» **WHAT YOU SHOULD DO**
Print verbatim the lines from the beginning of the entries through the line containing "- start a stopped container and attach to it", both ends included. Pictures should be left out.

» **DATA**
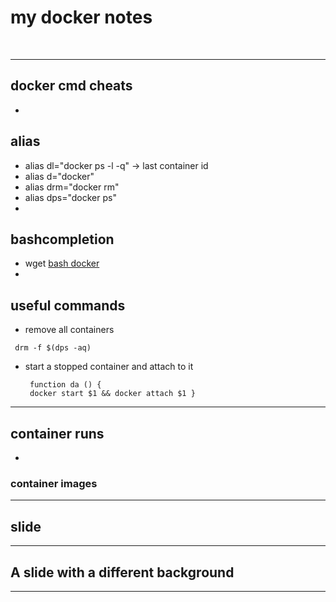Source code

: # my docker notes
<br/>

---

## docker cmd cheats

-

## alias
 - alias dl="docker ps -l -q" -> last container id
 - alias d="docker"
 - alias drm="docker rm"
 - alias dps="docker ps"
-

## bashcompletion
 - wget [bash docker](https://raw.githubusercontent.com/docker/docker/master/contrib/completion/bash/docker)
-
## useful commands
 - remove all containers
  <pre><code> drm -f $(dps -aq) </code></pre> 
 - start a stopped container and attach to it
    <pre><code> function da () {  
    docker start $1 && docker attach $1 } </code></pre> 
---
## container runs
-
### container images
---
## slide 
---
<!-- .slide: data-background="#555555" -->
## A slide with a different background
---
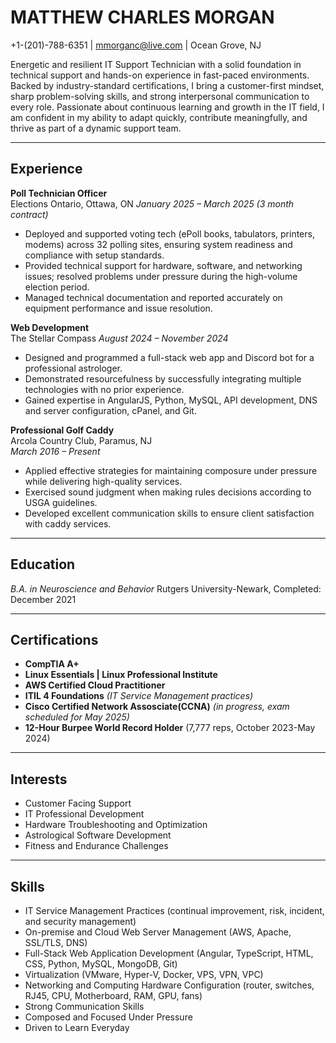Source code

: # MATTHEW CHARLES MORGAN  
+1-(201)-788-6351 | [mmorganc@live.com](mailto:mmorganc@live.com) | Ocean Grove, NJ

Energetic and resilient IT Support Technician with a solid foundation in technical support and hands-on experience in fast-paced environments. Backed by industry-standard certifications, I bring a customer-first mindset, sharp problem-solving skills, and strong interpersonal communication to every role. Passionate about continuous learning and growth in the IT field, I am confident in my ability to adapt quickly, contribute meaningfully, and thrive as part of a dynamic support team.

---

## Experience  

**Poll Technician Officer**  
Elections Ontario, Ottawa, ON
*January 2025 – March 2025 (3 month contract)*  
- Deployed and supported voting tech (ePoll books, tabulators, printers, modems) across 32 polling sites, ensuring system readiness and compliance with setup standards.
- Provided technical support for hardware, software, and networking issues; resolved problems under pressure during the high-volume election period.
- Managed technical documentation and reported accurately on equipment performance and issue resolution.
  
**Web Development**  
The Stellar Compass 
*August 2024 – November 2024*
- Designed and programmed a full-stack web app and Discord bot for a professional astrologer.  
- Demonstrated resourcefulness by successfully integrating multiple technologies with no prior experience.  
- Gained expertise in AngularJS, Python, MySQL, API development, DNS and server configuration, cPanel, and Git.  

**Professional Golf Caddy**  
Arcola Country Club, Paramus, NJ  
*March 2016 – Present*  
- Applied effective strategies for maintaining composure under pressure while delivering high-quality services.  
- Exercised sound judgment when making rules decisions according to USGA guidelines.  
- Developed excellent communication skills to ensure client satisfaction with caddy services.  

---

## Education  

*B.A. in Neuroscience and Behavior* Rutgers University-Newark, Completed: December 2021  

---

## Certifications  
- **CompTIA A+**
- **Linux Essentials | Linux Professional Institute** 
- **AWS Certified Cloud Practitioner**  
- **ITIL 4 Foundations** *(IT Service Management practices)*
- **Cisco Certified Network Assosciate(CCNA)** *(in progress, exam scheduled for May 2025)*
- **12-Hour Burpee World Record Holder** (7,777 reps, October 2023-May 2024)
  
---

## Interests  
- Customer Facing Support
- IT Professional Development
- Hardware Troubleshooting and Optimization
- Astrological Software Development
- Fitness and Endurance Challenges  

---

## Skills
- IT Service Management Practices (continual improvement, risk, incident, and security management)
- On-premise and Cloud Web Server Management (AWS, Apache, SSL/TLS, DNS)
- Full-Stack Web Application Development (Angular, TypeScript, HTML, CSS, Python, MySQL, MongoDB, Git)
- Virtualization (VMware, Hyper-V, Docker, VPS, VPN, VPC)
- Networking and Computing Hardware Configuration (router, switches, RJ45, CPU, Motherboard, RAM, GPU, fans)  
- Strong Communication Skills
- Composed and Focused Under Pressure 
- Driven to Learn Everyday  

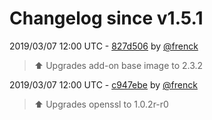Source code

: # Changelog since v1.5.1

2019/03/07 12:00 UTC - [827d506](https://github.com/hassio-addons/addon-ftp/commit/827d5068618651f1c2c215ffb8542bb47e8cd44a) by [@frenck](https://github.com/frenck)
> :arrow_up: Upgrades add-on base image to 2.3.2 

2019/03/07 12:00 UTC - [c947ebe](https://github.com/hassio-addons/addon-ftp/commit/c947ebeb037f21830ec92e89c7b0c5e2f0c09ea1) by [@frenck](https://github.com/frenck)
> :arrow_up: Upgrades openssl to 1.0.2r-r0 

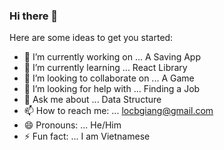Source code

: ### Hi there 👋



Here are some ideas to get you started:

- 🔭 I’m currently working on ... A Saving App
- 🌱 I’m currently learning ... React Library
- 👯 I’m looking to collaborate on ... A Game
- 🤔 I’m looking for help with ... Finding a Job
- 💬 Ask me about ... Data Structure
- 📫 How to reach me: ... locbgiang@gmail.com 
- 😄 Pronouns: ... He/Him
- ⚡ Fun fact: ... I am Vietnamese
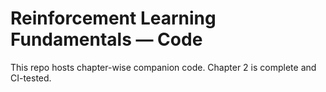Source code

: # Reinforcement Learning Fundamentals — Code
This repo hosts chapter-wise companion code. Chapter 2 is complete and CI-tested.
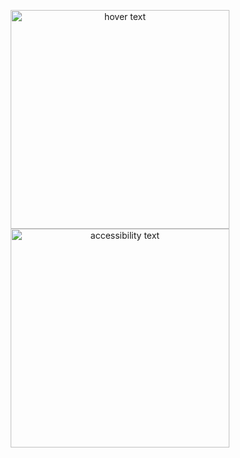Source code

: <p align="center">
  <img src="" ![Simulator Screen Shot - iPhone 8 - 2022-11-17 at 13 48 02](https://user-images.githubusercontent.com/116275633/202405643-66bc49b0-7a68-4f02-8867-bda51f27ec06.png)
width="350" title="hover text">
  <img src="your_relative_path_here_number_2_large_name" width="350" alt="accessibility text">
</p>
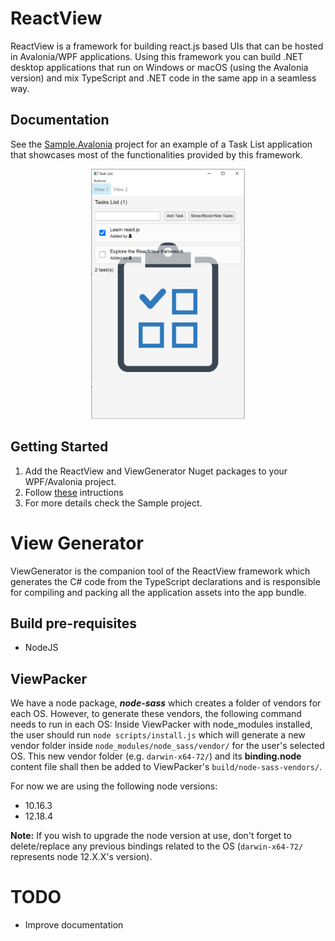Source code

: # ReactView

ReactView is a framework for building react.js based UIs that can be hosted in Avalonia/WPF applications.
Using this framework you can build .NET desktop applications that run on Windows or macOS (using the Avalonia version) and mix TypeScript and .NET code in the same app in a seamless way.

## Documentation

See the [Sample.Avalonia](Sample.Avalonia) project for an example of a Task List application that showcases most of the functionalities provided by this framework.

<p align="center">
  <img src="docs/images/screenshot.png" height="400">
</p>

## Getting Started

1) Add the ReactView and ViewGenerator Nuget packages to your WPF/Avalonia project.
2) Follow [these](ViewGenerator/readme.txt "Instructions") intructions 
3) For more details check the Sample project.

# View Generator

ViewGenerator is the companion tool of the ReactView framework which generates the C# code from the TypeScript declarations and is responsible for compiling and packing all the application assets into the app bundle.

## Build pre-requisites
- NodeJS

## ViewPacker

We have a node package, _**node-sass**_ which creates a folder of vendors for each OS. However, to generate these vendors, the following command needs to run in each OS:
Inside ViewPacker with node_modules installed, the user should run `node scripts/install.js` which will generate a new vendor folder inside `node_modules/node_sass/vendor/` for the user's selected OS. This new vendor folder (e.g. `darwin-x64-72/`) and its **binding.node** content file shall then be added to ViewPacker's `build/node-sass-vendors/`.

For now we are using the following node versions:
- 10.16.3
- 12.18.4

**Note:** If you wish to upgrade the node version at use, don't forget to delete/replace any previous bindings related to the OS (`darwin-x64-72/` represents node 12.X.X's version).

# TODO
- Improve documentation
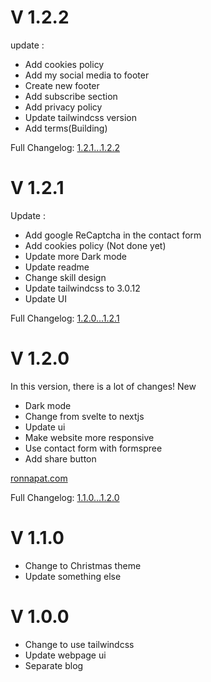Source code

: # V 1.2.2

update :
- Add cookies policy
- Add my social media to footer
- Create new footer
- Add subscribe section
- Add privacy policy
- Update tailwindcss version
- Add terms(Building)

Full Changelog: [1.2.1...1.2.2](https://github.com/ronnapatp/ronnapat.com/compare/1.2.1...1.2.2)

# V 1.2.1 

Update :

- Add google ReCaptcha in the contact form
- Add cookies policy (Not done yet)
- Update more Dark mode
- Update readme
- Change skill design
- Update tailwindcss to 3.0.12
- Update UI

Full Changelog: [1.2.0...1.2.1](https://github.com/ronnapatp/ronnapat.com/compare/1.2.0...1.2.1)

# V 1.2.0

In this version, there is a lot of changes!
New

- Dark mode
- Change from svelte to nextjs
- Update ui
- Make website more responsive
- Use contact form with formspree
- Add share button

[ronnapat.com](https://ronnapat.com/)

Full Changelog: [1.1.0...1.2.0](https://github.com/ronnapatp/ronnapat.com/compare/1.1.0...1.2.0)
# V 1.1.0

- Change to Christmas theme
- Update something else

# V 1.0.0

- Change to use tailwindcss
- Update webpage ui
- Separate blog
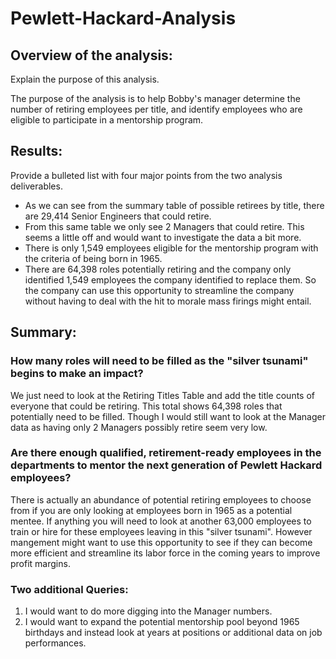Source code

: # Pewlett-Hackard-Analysis

## Overview of the analysis: 

Explain the purpose of this analysis.

The purpose of the analysis is to help Bobby's manager determine the number of retiring employees per title, and identify employees who are eligible to participate in a mentorship program.

## Results: 

Provide a bulleted list with four major points from the two analysis deliverables. 

- As we can see from the summary table of possible retirees by title, there are 29,414 Senior Engineers that could retire. 
- From this same table we only see 2 Managers that could retire. This seems a little off and would want to investigate the data a bit more.
- There is only 1,549 employees eligible for the mentorship program with the criteria of being born in 1965.
- There are 64,398 roles potentially retiring and the company only identified 1,549 employees the company identified to replace them. So the company can use this opportunity to streamline the company without having to deal with the hit to morale mass firings might entail.

## Summary: 

### How many roles will need to be filled as the "silver tsunami" begins to make an impact?

We just need to look at the Retiring Titles Table and add the title counts of everyone that could be retiring. This total shows 64,398 roles that potentially need to be filled. Though I would still want to look at the Manager data as having only 2 Managers possibly retire seem very low.

### Are there enough qualified, retirement-ready employees in the departments to mentor the next generation of Pewlett Hackard employees?

There is actually an abundance of potential retiring employees to choose from if you are only looking at employees born in 1965 as a potential mentee. If anything you will need to look at another 63,000 employees to train or hire for these employees leaving in this "silver tsunami". However mangement might want to use this opportunity to see if they can become more efficient and streamline its labor force in the coming years to improve profit margins. 

### Two additional Queries:

1. I would want to do more digging into the Manager numbers.
2. I would want to expand the potential mentorship pool beyond 1965 birthdays and instead look at years at positions or additional data on job performances.
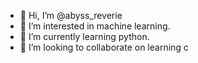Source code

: - 👋 Hi, I’m @abyss_reverie
- 👀 I’m interested in machine learning.
- 🌱 I’m currently learning python.
- 💞️ I’m looking to collaborate on learning c

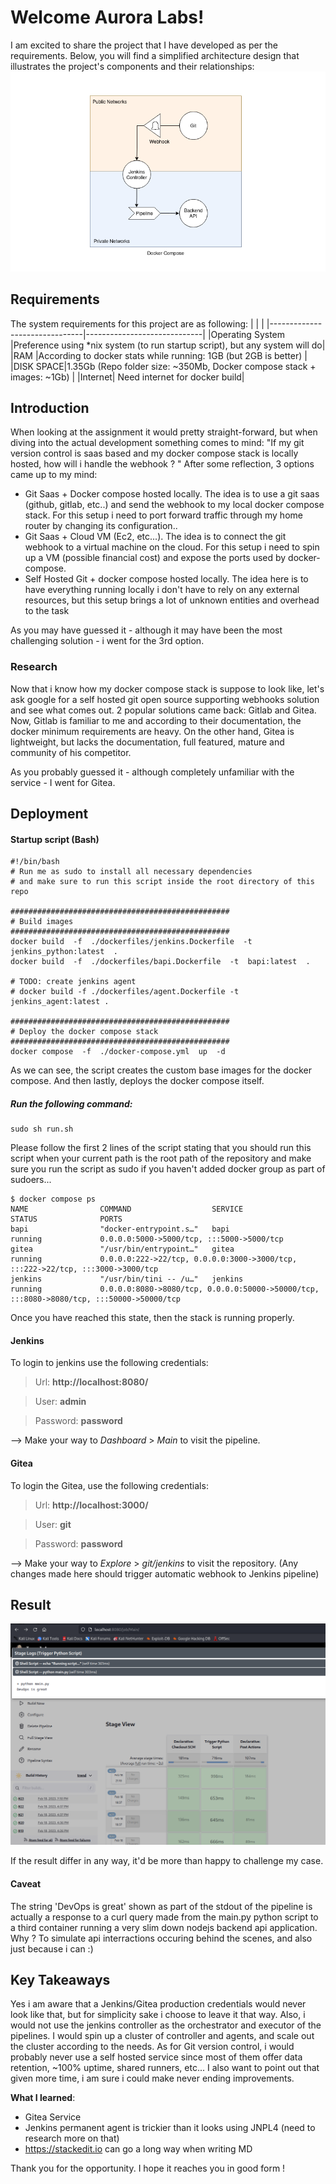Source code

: # Welcome Aurora Labs!

I am excited to share the project that I have developed as per the requirements. Below, you will find a simplified architecture design that illustrates the project's components and their relationships:
![](documentation/aurora_labs.drawio.png?raw=true)

## Requirements
The system requirements for this project are as following:
|                          			|                         |
|-------------------------------|-----------------------------|
|Operating System					      |Preference using *nix system (to run startup script), but any system will do|
|RAM       |According to docker stats while running: 1GB (but 2GB is better)           |
|DISK SPACE|1.35Gb (Repo folder size: ~350Mb, Docker compose stack + images: ~1Gb) |
|Internet| Need internet for docker build|



## Introduction
When looking at the assignment it would pretty straight-forward, but when diving into the actual development something comes to mind: "If my git version control is saas based and my docker compose stack is locally hosted, how will i handle the webhook ? "
After some reflection, 3 options came up to my mind:

-	Git Saas + Docker compose hosted locally.
	The idea is to use a git saas (github, gitlab, etc..) and send the webhook to my local docker compose stack.
	For this setup i need to port forward traffic through my home router by changing its configuration..
-	Git Saas + Cloud VM (Ec2, etc...).
	The idea is to connect the git webhook to a virtual machine on the cloud.
	For this setup i need to spin up a VM (possible financial cost) and expose the ports used by docker-compose.
-	Self Hosted Git + docker compose hosted locally.
	The idea here is to have everything running locally i don't have to rely on any external resources, but this setup brings a 	lot of unknown entities and overhead to the task


As you may have guessed it - although it may have been the most challenging solution - i went for the 3rd option. 

### Research
Now that i know how my docker compose stack is suppose to look like, let's ask google for a self hosted git open source
supporting webhooks solution and see what comes out.
2 popular solutions came back: Gitlab and Gitea.
Now, Gitlab is familiar to me and according to their documentation, the docker minimum requirements are heavy.
On the other hand, Gitea is lightweight, but lacks the documentation, full featured, mature and community of his competitor.

As you probably guessed it - although completely unfamiliar with the service - I went for Gitea.


##	Deployment

####	Startup script (Bash)

    #!/bin/bash
    # Run me as sudo to install all necessary dependencies
    # and make sure to run this script inside the root directory of this repo
      
    #################################################
    # Build images
    #################################################
    docker build  -f  ./dockerfiles/jenkins.Dockerfile  -t  jenkins_python:latest  .
    docker build  -f  ./dockerfiles/bapi.Dockerfile  -t  bapi:latest  .
    
    # TODO: create jenkins agent
    # docker build -f ./dockerfiles/agent.Dockerfile -t jenkins_agent:latest .
    
    #################################################
    # Deploy the docker compose stack
    #################################################
    docker compose  -f  ./docker-compose.yml  up  -d

As we can see, the script creates the custom base images for the docker compose.
And then lastly, deploys the docker compose itself.

##### Run the following command: 
    sudo sh run.sh

Please follow the first 2 lines of the script stating that you should run this script when your current path is the root path of the repository and make sure you run the script as sudo if you haven't added docker group as part of sudoers...
	    
    $ docker compose ps
    NAME                COMMAND                  SERVICE             STATUS              PORTS
    bapi                "docker-entrypoint.s…"   bapi                running             0.0.0.0:5000->5000/tcp, :::5000->5000/tcp
    gitea               "/usr/bin/entrypoint…"   gitea               running             0.0.0.0:222->22/tcp, 0.0.0.0:3000->3000/tcp, :::222->22/tcp, :::3000->3000/tcp
    jenkins             "/usr/bin/tini -- /u…"   jenkins             running             0.0.0.0:8080->8080/tcp, 0.0.0.0:50000->50000/tcp, :::8080->8080/tcp, :::50000->50000/tcp

Once you have reached this state, then the stack is running properly.

#### Jenkins
To login to jenkins use the following credentials:
> Url: **http://localhost:8080/**

> User: **admin**

> Password: **password**

--> Make your way to *Dashboard* > *Main*  to visit the pipeline.

#### Gitea
To login the Gitea, use the following credentials:
> Url: **http://localhost:3000/**

> User: **git**

> Password: **password**

--> Make your way to *Explore* > *git/jenkins* to visit the repository.
(Any changes made here should trigger automatic webhook to Jenkins pipeline) 


## Result
![](documentation/jenkins_job.png?raw=true)

If the result differ in any way, it'd be more than happy to challenge my case.

#### Caveat
The string 'DevOps is great' shown as part of the stdout of the pipeline is actually a response to a curl query made from the main.py python script to a third container running a very slim down nodejs backend api application.
Why ? To simulate api interractions occuring behind the scenes, and also just because i can :)


## Key Takeaways
Yes i am aware that a Jenkins/Gitea production credentials would never look like that, but for simplicity sake i choose to leave it that way.
Also, i would not use the jenkins controller as the orchestrator and executor of the pipelines.
I would spin up a cluster of controller and agents, and scale out the cluster according to the needs. 
As for Git version control, i would probably never use a self hosted service since most of them offer data retention, 
~100% uptime, shared runners, etc...
I also want to point out that given more time, i am sure i could make never ending improvements.


**What I learned**:

 - Gitea Service
 - Jenkins permanent agent is trickier than it looks using JNPL4 (need to research more on that)
 - https://stackedit.io can go a long way when writing MD



Thank you for the opportunity.
I hope it reaches you in good form !
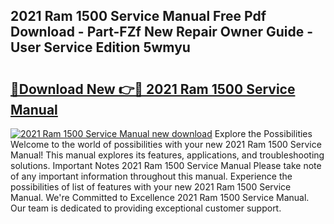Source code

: ## 2021 Ram 1500 Service Manual Free Pdf Download - Part-FZf New Repair Owner Guide - User Service Edition 5wmyu

# <h2><a href="http://bc3284.oget.top/?id=2021+Ram+1500+Service+Manual">🔗Download New 👉🔴 2021 Ram 1500 Service Manual</a></h2>

[![2021 Ram 1500 Service Manual new download](https://i.imgur.com/5g1atiW.png)](http://bc3284.oget.top/?id=2021+Ram+1500+Service+Manual)
Explore the Possibilities Welcome to the world of possibilities with your new 2021 Ram 1500 Service Manual! This manual explores its features, applications, and troubleshooting solutions. Important Notes 2021 Ram 1500 Service Manual Please take note of any important information throughout this manual. Experience the possibilities of list of features with your new 2021 Ram 1500 Service Manual. We're Committed to Excellence 2021 Ram 1500 Service Manual. Our team is dedicated to providing exceptional customer support.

» **RESULT**
Source code

: # my docker notes
<br/>

---

## docker cmd cheats

-

## alias
 - alias dl="docker ps -l -q" -> last container id
 - alias d="docker"
 - alias drm="docker rm"
 - alias dps="docker ps"
-

## bashcompletion
 - wget [bash docker](https://raw.githubusercontent.com/docker/docker/master/contrib/completion/bash/docker)
-
## useful commands
 - remove all containers
  <pre><code> drm -f $(dps -aq) </code></pre> 
 - start a stopped container and attach to it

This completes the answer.